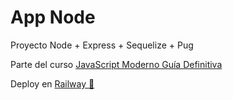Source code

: # App Node

Proyecto Node + Express + Sequelize + Pug

Parte del curso [JavaScript Moderno Guía Definitiva](https://www.udemy.com/course/javascript-moderno-guia-definitiva-construye-10-proyectos/)

Deploy en [Railway 🚄](https://appnode-production.up.railway.app/)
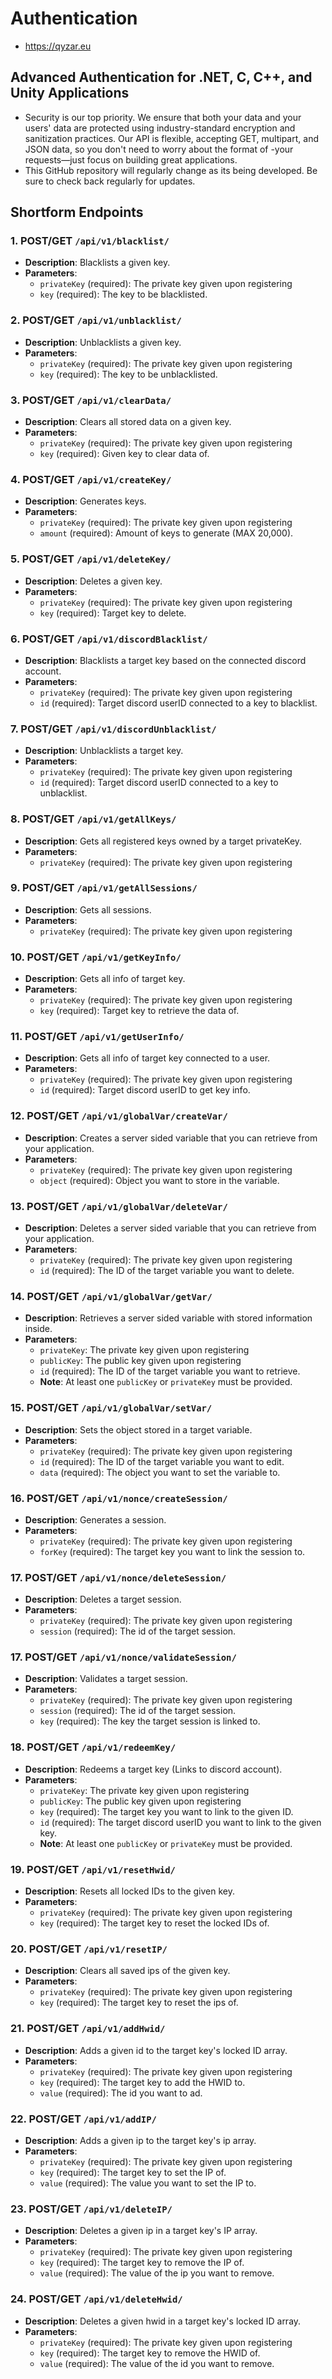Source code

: # Authentication
- https://qyzar.eu
## Advanced Authentication for .NET, C, C++, and Unity Applications
- Security is our top priority. We ensure that both your data and your users' data are protected using industry-standard encryption and sanitization practices. Our API is flexible, accepting GET, multipart, and JSON data, so you don't need to worry about the format of -your requests—just focus on building great applications.
- This GitHub repository will regularly change as its being developed. Be sure to check back regularly for updates.
## Shortform Endpoints
### 1. POST/GET `/api/v1/blacklist/`
- **Description**: Blacklists a given key.
- **Parameters**:
  - `privateKey` (required): The private key given upon registering
  - `key` (required): The key to be blacklisted.
### 2. POST/GET `/api/v1/unblacklist/`
- **Description**: Unblacklists a given key.
- **Parameters**:
  - `privateKey` (required): The private key given upon registering
  - `key` (required): The key to be unblacklisted.
### 3. POST/GET `/api/v1/clearData/`
- **Description**: Clears all stored data on a given key.
- **Parameters**:
  - `privateKey` (required): The private key given upon registering
  - `key` (required): Given key to clear data of.
### 4. POST/GET `/api/v1/createKey/`
- **Description**: Generates keys.
- **Parameters**:
  - `privateKey` (required): The private key given upon registering
  - `amount` (required): Amount of keys to generate (MAX 20,000).
### 5. POST/GET `/api/v1/deleteKey/`
- **Description**: Deletes a given key.
- **Parameters**:
  - `privateKey` (required): The private key given upon registering
  - `key` (required): Target key to delete.
### 6. POST/GET `/api/v1/discordBlacklist/`
- **Description**: Blacklists a target key based on the connected discord account.
- **Parameters**:
  - `privateKey` (required): The private key given upon registering
  - `id` (required): Target discord userID connected to a key to blacklist.
### 7. POST/GET `/api/v1/discordUnblacklist/`
- **Description**: Unblacklists a target key.
- **Parameters**:
  - `privateKey` (required): The private key given upon registering
  - `id` (required): Target discord userID connected to a key to unblacklist.
### 8. POST/GET `/api/v1/getAllKeys/`
- **Description**: Gets all registered keys owned by a target privateKey.
- **Parameters**:
  - `privateKey` (required): The private key given upon registering
### 9. POST/GET `/api/v1/getAllSessions/`
- **Description**: Gets all sessions.
- **Parameters**:
  - `privateKey` (required): The private key given upon registering
### 10. POST/GET `/api/v1/getKeyInfo/`
- **Description**: Gets all info of target key.
- **Parameters**:
  - `privateKey` (required): The private key given upon registering
  - `key` (required): Target key to retrieve the data of.
### 11. POST/GET `/api/v1/getUserInfo/`
- **Description**: Gets all info of target key connected to a user.
- **Parameters**:
  - `privateKey` (required): The private key given upon registering
  - `id` (required): Target discord userID to get key info.
### 12. POST/GET `/api/v1/globalVar/createVar/`
- **Description**: Creates a server sided variable that you can retrieve from your application.
- **Parameters**:
  - `privateKey` (required): The private key given upon registering
  - `object` (required): Object you want to store in the variable.
### 13. POST/GET `/api/v1/globalVar/deleteVar/`
- **Description**: Deletes a server sided variable that you can retrieve from your application.
- **Parameters**:
  - `privateKey` (required): The private key given upon registering
  - `id` (required): The ID of the target variable you want to delete.
### 14. POST/GET `/api/v1/globalVar/getVar/`
- **Description**: Retrieves a server sided variable with stored information inside.
- **Parameters**:
  - `privateKey`: The private key given upon registering
  - `publicKey`: The public key given upon registering
  - `id` (required): The ID of the target variable you want to retrieve.
  - **Note**: At least one `publicKey` or `privateKey` must be provided.
### 15. POST/GET `/api/v1/globalVar/setVar/`
- **Description**: Sets the object stored in a target variable.
- **Parameters**:
  - `privateKey` (required): The private key given upon registering
  - `id` (required): The ID of the target variable you want to edit.
  - `data` (required): The object you want to set the variable to.
### 16. POST/GET `/api/v1/nonce/createSession/`
- **Description**: Generates a session.
- **Parameters**:
  - `privateKey` (required): The private key given upon registering
  - `forKey` (required): The target key you want to link the session to.
### 17. POST/GET `/api/v1/nonce/deleteSession/`
- **Description**: Deletes a target session.
- **Parameters**:
  - `privateKey` (required): The private key given upon registering
  - `session` (required): The id of the target session.
### 17. POST/GET `/api/v1/nonce/validateSession/`
- **Description**: Validates a target session.
- **Parameters**:
  - `privateKey` (required): The private key given upon registering
  - `session` (required): The id of the target session.
  - `key` (required): The key the target session is linked to.
### 18. POST/GET `/api/v1/redeemKey/`
- **Description**: Redeems a target key (Links to discord account).
- **Parameters**:
  - `privateKey`: The private key given upon registering
  - `publicKey`: The public key given upon registering
  - `key` (required): The target key you want to link to the given ID.
  - `id` (required): The target discord userID you want to link to the given key.
  - **Note**: At least one `publicKey` or `privateKey` must be provided.
### 19. POST/GET `/api/v1/resetHwid/`
- **Description**: Resets all locked IDs to the given key.
- **Parameters**:
  - `privateKey` (required): The private key given upon registering
  - `key` (required): The target key to reset the locked IDs of.
### 20. POST/GET `/api/v1/resetIP/`
- **Description**: Clears all saved ips of the given key.
- **Parameters**:
  - `privateKey` (required): The private key given upon registering
  - `key` (required): The target key to reset the ips of.
### 21. POST/GET `/api/v1/addHwid/`
- **Description**: Adds a given id to the target key's locked ID array.
- **Parameters**:
  - `privateKey` (required): The private key given upon registering
  - `key` (required): The target key to add the HWID to.
  - `value` (required): The id you want to ad.
### 22. POST/GET `/api/v1/addIP/`
- **Description**: Adds a given ip to the target key's ip array.
- **Parameters**:
  - `privateKey` (required): The private key given upon registering
  - `key` (required): The target key to set the IP of.
  - `value` (required): The value you want to set the IP to.
### 23. POST/GET `/api/v1/deleteIP/`
- **Description**: Deletes a given ip in a target key's IP array.
- **Parameters**:
  - `privateKey` (required): The private key given upon registering
  - `key` (required): The target key to remove the IP of.
  - `value` (required): The value of the ip you want to remove.
### 24. POST/GET `/api/v1/deleteHwid/`
- **Description**: Deletes a given hwid in a target key's locked ID array.
- **Parameters**:
  - `privateKey` (required): The private key given upon registering
  - `key` (required): The target key to remove the HWID of.
  - `value` (required): The value of the id you want to remove.
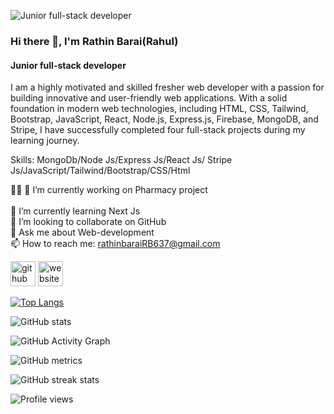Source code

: ![Junior full-stack developer ](https://i.ibb.co/8b53c0s/1.jpg)
### Hi there 👋, I'm Rathin Barai(Rahul)
#### Junior full-stack developer 

I am a highly motivated and skilled fresher web developer with a passion for building innovative and user-friendly web applications. With a solid foundation in modern web technologies, including HTML, CSS, Tailwind, Bootstrap, JavaScript, React, Node.js, Express.js, Firebase, MongoDB, and Stripe, I have successfully completed four full-stack projects during my learning journey.

Skills: MongoDb/Node Js/Express Js/React Js/ Stripe Js/JavaScript/Tailwind/Bootstrap/CSS/Html

👨‍💻 🔭 I’m currently working on Pharmacy project  
<br/>
🌱 I’m currently learning Next Js 
<br/>
 👯 I’m looking to collaborate on GitHub 
 <br/>
💬 Ask me about Web-development 
<br/>
 📫 How to reach me: rathinbaraiRB637@gmail.com 


[<img src='https://cdn.jsdelivr.net/npm/simple-icons@3.0.1/icons/github.svg' alt='github' height='40'>](https://github.com/Rathin7)  [<img src='https://cdn.jsdelivr.net/npm/simple-icons@3.0.1/icons/icloud.svg' alt='website' height='40'>](https://rathin-barai-rahul-portfolio.netlify.app/)  

[![Top Langs](https://github-readme-stats.vercel.app/api/top-langs/?username=Rathin7)](https://github.com/anuraghazra/github-readme-stats)

![GitHub stats](https://github-readme-stats.vercel.app/api?username=Rathin7&show_icons=true)  

![GitHub Activity Graph](https://activity-graph.herokuapp.com/graph?username=Rathin7)  

![GitHub metrics](https://metrics.lecoq.io/Rathin7)  

![GitHub streak stats](https://streak-stats.demolab.com/?user=Rathin7)  

![Profile views](https://gpvc.arturio.dev/Rathin7)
+++
[To do]:
Pull every line with the word "that" from the data.

[Result of the task]:
- Security is our top priority. We ensure that both your data and your users' data are protected using industry-standard encryption and sanitization practices. Our API is flexible, accepting GET, multipart, and JSON data, so you don't need to worry about the format of -your requests—just focus on building great applications.
- **Description**: Creates a server sided variable that you can retrieve from your application.
- **Description**: Deletes a server sided variable that you can retrieve from your application.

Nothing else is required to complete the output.